- Born: 1921 Quetta, Balochistan, British India
- Died: 27 June 2003 (aged 81)
- Children: Zeba Bakhtiar (daughter)
- Relatives: Huma Akbar (daughter-in-law) Azaan Sami Khan (grandson) Sultana Zafar (niece) Ali Haider (grand-nephew)

= Yahya Bakhtiar =

Pakistani politician

Yahya Bakhtiar was a Pakistani lawyer and politician who served as the Attorney General of Pakistan. Yahya was born in 1921 at Quetta, Balochistan, British India. Yahya Bakhtiar died on 27 June 2003, in Karachi, Sindh, Pakistan.

==Education==
Yahya Bakhtiyar was born in a Pahtun / seyd family of Mastung. Yahya Bakhtiar studied at schools in Quetta and Lahore. He studied Law in London and was called to the Bar in the United Kingdom. He became a member of the All-India Muslim League in 1941. He is buried in the graveyard of Killi Shekhan located in Mastung.

==Career==
Yahya Bakhtiar, as the attorney general, played a key role in framing of the 1973 Constitution of Pakistan when he served in Prime Minister Zulfikar Ali Bhutto's cabinet. His biggest contribution was cross-examination of Mirza Nasir Ahmad, leader of the Ahmadiyya group in front of the parliament committee, who voluntarily appeared to record his party's point of view on the motion to declare Ahmadiyya as non-Muslim. This resulted in the Second Amendment to the Constitution of Pakistan, that became a part of the Constitution of Pakistan on 7 September 1974, under the Government of Prime Minister . It declared that Ahmadis were not Muslims. In 1974, he also joined the Pakistan Peoples Party after leaving the Council Muslim League.
Yahya Bakhtiar became well known in Pakistan when he defended the former prime minister Zulfikar Ali Bhutto in court trial against the Zia-ul-Haq government starting on 24 October 1977, but Bhutto was sentenced to death on 18 March 1978 and then actually hanged on 4 April 1979. This hanging of a democratically elected prime minister was called a "judicial murder" by many people in Pakistan.
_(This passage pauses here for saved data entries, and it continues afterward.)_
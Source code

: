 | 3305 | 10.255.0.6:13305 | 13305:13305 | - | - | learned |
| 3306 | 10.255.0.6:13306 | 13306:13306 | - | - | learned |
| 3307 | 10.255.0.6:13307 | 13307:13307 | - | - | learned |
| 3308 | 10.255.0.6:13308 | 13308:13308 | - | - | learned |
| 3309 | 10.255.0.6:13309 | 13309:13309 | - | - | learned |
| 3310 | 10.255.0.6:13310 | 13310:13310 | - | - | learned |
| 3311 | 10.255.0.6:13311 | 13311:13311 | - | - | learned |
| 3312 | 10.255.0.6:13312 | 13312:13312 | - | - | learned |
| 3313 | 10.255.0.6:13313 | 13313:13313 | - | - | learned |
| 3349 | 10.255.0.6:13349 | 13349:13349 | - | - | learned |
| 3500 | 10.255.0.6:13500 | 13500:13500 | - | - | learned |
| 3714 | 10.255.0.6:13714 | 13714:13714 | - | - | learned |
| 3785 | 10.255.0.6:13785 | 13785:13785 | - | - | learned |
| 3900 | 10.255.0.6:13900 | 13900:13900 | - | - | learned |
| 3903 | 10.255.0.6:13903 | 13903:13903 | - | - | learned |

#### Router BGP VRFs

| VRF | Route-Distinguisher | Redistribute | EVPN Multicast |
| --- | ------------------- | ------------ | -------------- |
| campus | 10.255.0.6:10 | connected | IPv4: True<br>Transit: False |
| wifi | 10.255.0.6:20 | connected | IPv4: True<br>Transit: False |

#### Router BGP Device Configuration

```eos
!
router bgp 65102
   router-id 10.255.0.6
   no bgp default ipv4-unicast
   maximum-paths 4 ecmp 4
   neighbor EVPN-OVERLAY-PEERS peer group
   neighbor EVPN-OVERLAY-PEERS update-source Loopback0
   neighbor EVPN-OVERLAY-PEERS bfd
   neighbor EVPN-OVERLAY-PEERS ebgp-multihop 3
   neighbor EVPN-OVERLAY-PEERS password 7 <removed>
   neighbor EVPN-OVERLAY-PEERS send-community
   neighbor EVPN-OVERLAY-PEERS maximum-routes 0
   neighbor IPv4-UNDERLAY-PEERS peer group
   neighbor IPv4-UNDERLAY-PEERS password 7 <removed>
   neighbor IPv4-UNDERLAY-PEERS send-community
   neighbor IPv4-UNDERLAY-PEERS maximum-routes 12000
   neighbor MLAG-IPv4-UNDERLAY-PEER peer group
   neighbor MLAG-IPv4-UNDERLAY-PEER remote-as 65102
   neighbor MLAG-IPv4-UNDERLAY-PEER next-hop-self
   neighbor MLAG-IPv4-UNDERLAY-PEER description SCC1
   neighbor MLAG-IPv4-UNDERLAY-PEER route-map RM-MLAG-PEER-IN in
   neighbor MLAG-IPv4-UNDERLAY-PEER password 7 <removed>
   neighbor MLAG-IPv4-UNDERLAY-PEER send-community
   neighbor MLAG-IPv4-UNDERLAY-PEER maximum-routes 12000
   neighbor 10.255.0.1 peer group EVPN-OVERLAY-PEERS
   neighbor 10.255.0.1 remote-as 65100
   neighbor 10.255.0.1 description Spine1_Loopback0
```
Bakhtiar was elected as a member of National Assembly of Pakistan from the Quetta-Pishin constituency in 1977. Yahya was also appointed to the Senate of Pakistan. He was appointed Attorney General of Pakistan again when Benazir Bhutto became prime minister in 1988. He also represented Nawaz Sharif in the Supreme Court of Pakistan when then president Ghulam Ishaq Khan dissolved the National Assembly by using his powers under Article 58(2)(B).

==Family and survivors==
Yahya Bakhtiar was married to Eva Bakhtiar and had two sons and two daughters, including actress Zeba Bakhtiar.